● Instructions to follow:
Retype each record exactly.

##### Exercise data #####

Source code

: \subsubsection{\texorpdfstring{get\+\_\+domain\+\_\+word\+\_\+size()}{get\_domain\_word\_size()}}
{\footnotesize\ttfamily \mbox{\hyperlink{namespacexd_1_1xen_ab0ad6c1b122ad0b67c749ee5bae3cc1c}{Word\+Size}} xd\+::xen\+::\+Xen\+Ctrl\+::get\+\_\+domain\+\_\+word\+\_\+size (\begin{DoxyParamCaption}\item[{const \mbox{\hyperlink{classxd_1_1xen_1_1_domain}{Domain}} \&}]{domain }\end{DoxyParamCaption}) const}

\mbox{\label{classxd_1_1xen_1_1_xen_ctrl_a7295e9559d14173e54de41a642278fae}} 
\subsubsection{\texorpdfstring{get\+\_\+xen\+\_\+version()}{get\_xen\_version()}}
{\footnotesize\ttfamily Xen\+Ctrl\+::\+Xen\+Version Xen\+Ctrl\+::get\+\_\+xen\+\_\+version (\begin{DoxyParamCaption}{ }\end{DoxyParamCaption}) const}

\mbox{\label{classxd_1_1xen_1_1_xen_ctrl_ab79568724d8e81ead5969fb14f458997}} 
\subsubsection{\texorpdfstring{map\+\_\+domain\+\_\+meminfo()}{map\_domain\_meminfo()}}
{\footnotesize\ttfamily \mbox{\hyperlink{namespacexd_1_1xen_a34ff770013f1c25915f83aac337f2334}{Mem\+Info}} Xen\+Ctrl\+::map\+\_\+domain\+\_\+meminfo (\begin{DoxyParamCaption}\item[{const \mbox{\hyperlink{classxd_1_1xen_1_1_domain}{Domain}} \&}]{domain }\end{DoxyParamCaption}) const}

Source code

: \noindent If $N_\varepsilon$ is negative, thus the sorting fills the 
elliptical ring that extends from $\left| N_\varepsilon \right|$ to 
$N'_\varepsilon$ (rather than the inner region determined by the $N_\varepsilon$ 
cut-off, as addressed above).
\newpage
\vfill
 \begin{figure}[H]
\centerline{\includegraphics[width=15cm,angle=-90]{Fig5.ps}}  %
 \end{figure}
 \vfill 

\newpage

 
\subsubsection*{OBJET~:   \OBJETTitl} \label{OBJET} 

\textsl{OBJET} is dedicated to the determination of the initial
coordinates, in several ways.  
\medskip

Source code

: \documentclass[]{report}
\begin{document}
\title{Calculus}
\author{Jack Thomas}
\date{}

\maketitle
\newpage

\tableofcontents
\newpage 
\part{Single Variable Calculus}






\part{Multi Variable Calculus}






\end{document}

#####

● Answer:
Source code

: \subsubsection{\texorpdfstring{get\+\_\+domain\+\_\+word\+\_\+size()}{get\_domain\_word\_size()}}
{\footnotesize\ttfamily \mbox{\hyperlink{namespacexd_1_1xen_ab0ad6c1b122ad0b67c749ee5bae3cc1c}{Word\+Size}} xd\+::xen\+::\+Xen\+Ctrl\+::get\+\_\+domain\+\_\+word\+\_\+size (\begin{DoxyParamCaption}\item[{const \mbox{\hyperlink{classxd_1_1xen_1_1_domain}{Domain}} \&}]{domain }\end{DoxyParamCaption}) const}

\mbox{\label{classxd_1_1xen_1_1_xen_ctrl_a7295e9559d14173e54de41a642278fae}} 
\subsubsection{\texorpdfstring{get\+\_\+xen\+\_\+version()}{get\_xen\_version()}}
{\footnotesize\ttfamily Xen\+Ctrl\+::\+Xen\+Version Xen\+Ctrl\+::get\+\_\+xen\+\_\+version (\begin{DoxyParamCaption}{ }\end{DoxyParamCaption}) const}

\mbox{\label{classxd_1_1xen_1_1_xen_ctrl_ab79568724d8e81ead5969fb14f458997}} 
\subsubsection{\texorpdfstring{map\+\_\+domain\+\_\+meminfo()}{map\_domain\_meminfo()}}
{\footnotesize\ttfamily \mbox{\hyperlink{namespacexd_1_1xen_a34ff770013f1c25915f83aac337f2334}{Mem\+Info}} Xen\+Ctrl\+::map\+\_\+domain\+\_\+meminfo (\begin{DoxyParamCaption}\item[{const \mbox{\hyperlink{classxd_1_1xen_1_1_domain}{Domain}} \&}]{domain }\end{DoxyParamCaption}) const}

Source code

: \noindent If $N_\varepsilon$ is negative, thus the sorting fills the 
elliptical ring that extends from $\left| N_\varepsilon \right|$ to 
$N'_\varepsilon$ (rather than the inner region determined by the $N_\varepsilon$ 
cut-off, as addressed above).
\newpage
\vfill
 \begin{figure}[H]
\centerline{\includegraphics[width=15cm,angle=-90]{Fig5.ps}}  %
 \end{figure}
 \vfill 

\newpage

 
\subsubsection*{OBJET~:   \OBJETTitl} \label{OBJET} 

\textsl{OBJET} is dedicated to the determination of the initial
coordinates, in several ways.  
\medskip

Source code

: \documentclass[]{report}
\begin{document}
\title{Calculus}
\author{Jack Thomas}
\date{}

\maketitle
\newpage

\tableofcontents
\newpage 
\part{Single Variable Calculus}






\part{Multi Variable Calculus}






\end{document}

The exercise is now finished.